Right now, the four-corner politics of Paulson's Big Bailout is working for the Democrats. That will give Obama a little momentum leading into Friday's debate.

Sunday, September 21, 2008

Paulson on the Bailout: A Trillion Here, A Trillion Now

The Bush administration has asked for $700 billion over the next two years to buy up the bad debt of the many regular banks, investment banks, insurance companies, and other entities who have goofed up the economy. I wouldn't be surprised if that turned into a trillion before everything is done.

Of course, everybody on the left, right, and in the middle recognizes the need for some form of system remedy for the crisis that's enveloped the financial sector. Whites get it. Blacks get it. So do Republicans and Democrats, the young and old, and rich and poor. Everybody gets it. I think I even hear one of the Caric family cats meowing about "comprehensive solutions."

America has achieved the kind of consensus that hasn't been seen since 9-11.

But the Bush administration is still managing to turn the Wall Street Rescue Plan into a partisan exercise.
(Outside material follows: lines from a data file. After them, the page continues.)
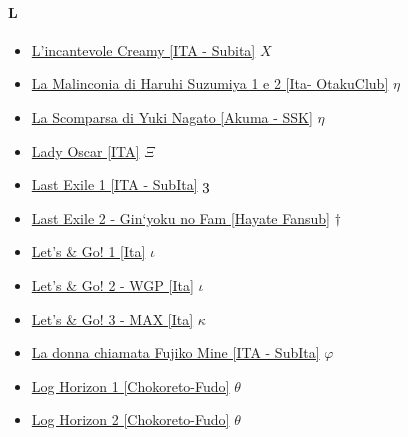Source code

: 		\paragraph{L} \hypertarget{SL}{}
			\begin{itemize}
				
				\item \href{https://mega.nz/#F!J7B3wBZD!dkEleQ_Iugl9tBlslM7syQ} {L'incantevole Creamy [ITA - Subita]}  $X$ \\ 
				\item \href{https://mega.nz/#F!9VcVUDAa!_ptP86pxd32Z8p_tbCxrGg} {La Malinconia di Haruhi Suzumiya 1 e 2 [Ita- OtakuClub]}  $\eta$ \\ 
				\item \href{https://mega.nz/#F!4Y1AVTTC!TJ01lyCgKGcjXLY3uxGCPQ} {La Scomparsa di Yuki Nagato [Akuma - SSK]}  $\eta$ \\ 
				\item \href{https://mega.nz/#F!0aY3QazZ!Y-hYfHNjIuEZXSFIEE8g5w} {Lady Oscar [ITA]}  $\varXi$ \\ 
				\item \href{https://mega.nz/#F!SHwhAIxA!I5unjK7gOSIBNikw5NbWLg} {Last Exile 1 [ITA - SubIta]}  $\oldstylenums{3}$ \\ 
				\item \href{https://mega.nz/#F!XbJBRQiY!hNkSSFhdpr3WjXpJ7bAXyw} {Last Exile 2 - Gin`yoku no Fam [Hayate Fansub]}  $\dag$ \\ 
				\item \href{https://mega.nz/#F!BxZ3WCRB!dcbwEufs6OC_vN4Png7UAg} {Let's \& Go! 1 [Ita]}  $\iota$ \\ 
				\item \href{https://mega.nz/#F!k4wz0IJY!6Ac6UI2liorIbdq0aicUKg} {Let's \& Go! 2 - WGP [Ita]}  $\iota$ \\ 
				\item \href{https://mega.nz/#F!yQBSWQIA!AFmr_M_RrIe0h87qrIS9-A} {Let's \& Go! 3 - MAX [Ita]}  $\kappa$ \\ 
				\item \href{https://mega.nz/#F!8KxggYIS!9CJCukIsABShp6GBvi3RCA} {La donna chiamata Fujiko Mine [ITA - SubIta]}  $\varphi$ \\ 
				\item \href{https://mega.nz/#F!111RWa4Y!Y1i-rdZlNTY-Ks_NKJmcMg} {Log Horizon 1 [Chokoreto-Fudo]}  $\theta$ \\ 
				\item \href{https://mega.nz/#F!QsFXwaib!lFIMeCRXDfWFBVDqPjLeNA} {Log Horizon 2 [Chokoreto-Fudo]}  $\theta$ \\ 

\end{itemize}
That's because they insist on just handing over $700 billion to Secretary of Treasury Henry Paulson to spend as he sees fit. The three page bill defines the Secretary of Treasury's breathtaking new powers in two brief little clauses.
Sec. 2. Purchases of Mortgage-Related Assets

(a) Authority to Purchase.--The Secretary is authorized to purchase, and to make and fund commitments to purchase, on such terms and conditions as determined by
the Secretary, mortgage-related assets from any financial institution having its
headquarters in the United States.

(b) Necessary Actions.--The Secretary is authorized to take such actions as the Secretary deems necessary to carry out the authorities in this Act, including, without limitation:

That's it. There's no oversight, no process for evaluation and dispersement of money, no requirements to meet for the companies that get the money. The Secretary of Treasury has complete discretion from which there is no appeal of any sort.
Sec. 8. Review.
Decisions by the Secretary pursuant to the authority of this Act are non-reviewable and committed to agency discretion, and may not be reviewed by any court of law or any administrative agency.
In other words, the Secretary of Treasury wants to be able to play with $700 billion without any kind of checks and balances.

And the Secretary doesn't want his authority tainted by any measures that the Democrats would want that would create oversight structures, help homebuyers or hold the financial executives who created the crisis.

As the Bush administration puts it, they want a "clean bill" that only includes what they want.

And they want it now.

Perhaps they should try this slogan--"A Trillion Here, A Trillion Now."